- Work item: The answer must consist of every line from the entries below that contains the word "local".
** Opening Study material block **
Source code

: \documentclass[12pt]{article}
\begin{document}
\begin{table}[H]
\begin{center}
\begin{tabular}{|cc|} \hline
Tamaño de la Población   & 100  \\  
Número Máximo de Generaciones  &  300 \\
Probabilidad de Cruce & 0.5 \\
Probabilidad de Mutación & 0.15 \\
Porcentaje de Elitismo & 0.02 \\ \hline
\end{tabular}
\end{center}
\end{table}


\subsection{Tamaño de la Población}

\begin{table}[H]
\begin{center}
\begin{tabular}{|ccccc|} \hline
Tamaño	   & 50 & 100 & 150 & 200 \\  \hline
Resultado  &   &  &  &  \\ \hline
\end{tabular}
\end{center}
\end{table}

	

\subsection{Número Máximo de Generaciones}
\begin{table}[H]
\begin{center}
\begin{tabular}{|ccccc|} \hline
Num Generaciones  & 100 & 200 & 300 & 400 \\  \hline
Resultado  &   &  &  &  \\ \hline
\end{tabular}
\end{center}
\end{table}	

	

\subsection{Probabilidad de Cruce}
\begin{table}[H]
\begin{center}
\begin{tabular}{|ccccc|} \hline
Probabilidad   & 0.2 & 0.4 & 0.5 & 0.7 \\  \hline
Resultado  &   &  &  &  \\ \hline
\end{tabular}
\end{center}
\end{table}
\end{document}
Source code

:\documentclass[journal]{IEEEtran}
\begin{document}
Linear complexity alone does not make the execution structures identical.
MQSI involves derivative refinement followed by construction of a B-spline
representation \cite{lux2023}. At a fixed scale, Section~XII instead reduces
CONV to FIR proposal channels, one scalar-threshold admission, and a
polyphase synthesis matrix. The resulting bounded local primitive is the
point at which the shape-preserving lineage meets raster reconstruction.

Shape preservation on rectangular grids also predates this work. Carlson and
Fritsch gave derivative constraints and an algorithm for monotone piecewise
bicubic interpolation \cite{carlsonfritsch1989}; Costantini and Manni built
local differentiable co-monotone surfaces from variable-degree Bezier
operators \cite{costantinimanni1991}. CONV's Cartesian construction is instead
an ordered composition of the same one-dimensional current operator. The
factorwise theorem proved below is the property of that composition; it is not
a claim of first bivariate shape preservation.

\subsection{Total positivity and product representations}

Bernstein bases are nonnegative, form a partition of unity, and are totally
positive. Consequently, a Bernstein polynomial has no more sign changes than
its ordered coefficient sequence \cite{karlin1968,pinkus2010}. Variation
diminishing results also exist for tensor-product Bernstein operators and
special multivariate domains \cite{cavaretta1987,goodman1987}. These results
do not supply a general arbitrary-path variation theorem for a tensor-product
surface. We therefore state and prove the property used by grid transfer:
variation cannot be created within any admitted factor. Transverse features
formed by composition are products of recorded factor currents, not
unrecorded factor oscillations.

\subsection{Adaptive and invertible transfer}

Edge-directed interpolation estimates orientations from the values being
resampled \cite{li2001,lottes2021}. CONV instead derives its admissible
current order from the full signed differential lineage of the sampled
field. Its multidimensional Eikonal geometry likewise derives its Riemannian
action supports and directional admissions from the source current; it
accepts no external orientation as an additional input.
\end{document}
** Closing Study material block **
- Answer to this task:
polyphase synthesis matrix. The resulting bounded local primitive is the
local differentiable co-monotone surfaces from variable-degree Bezier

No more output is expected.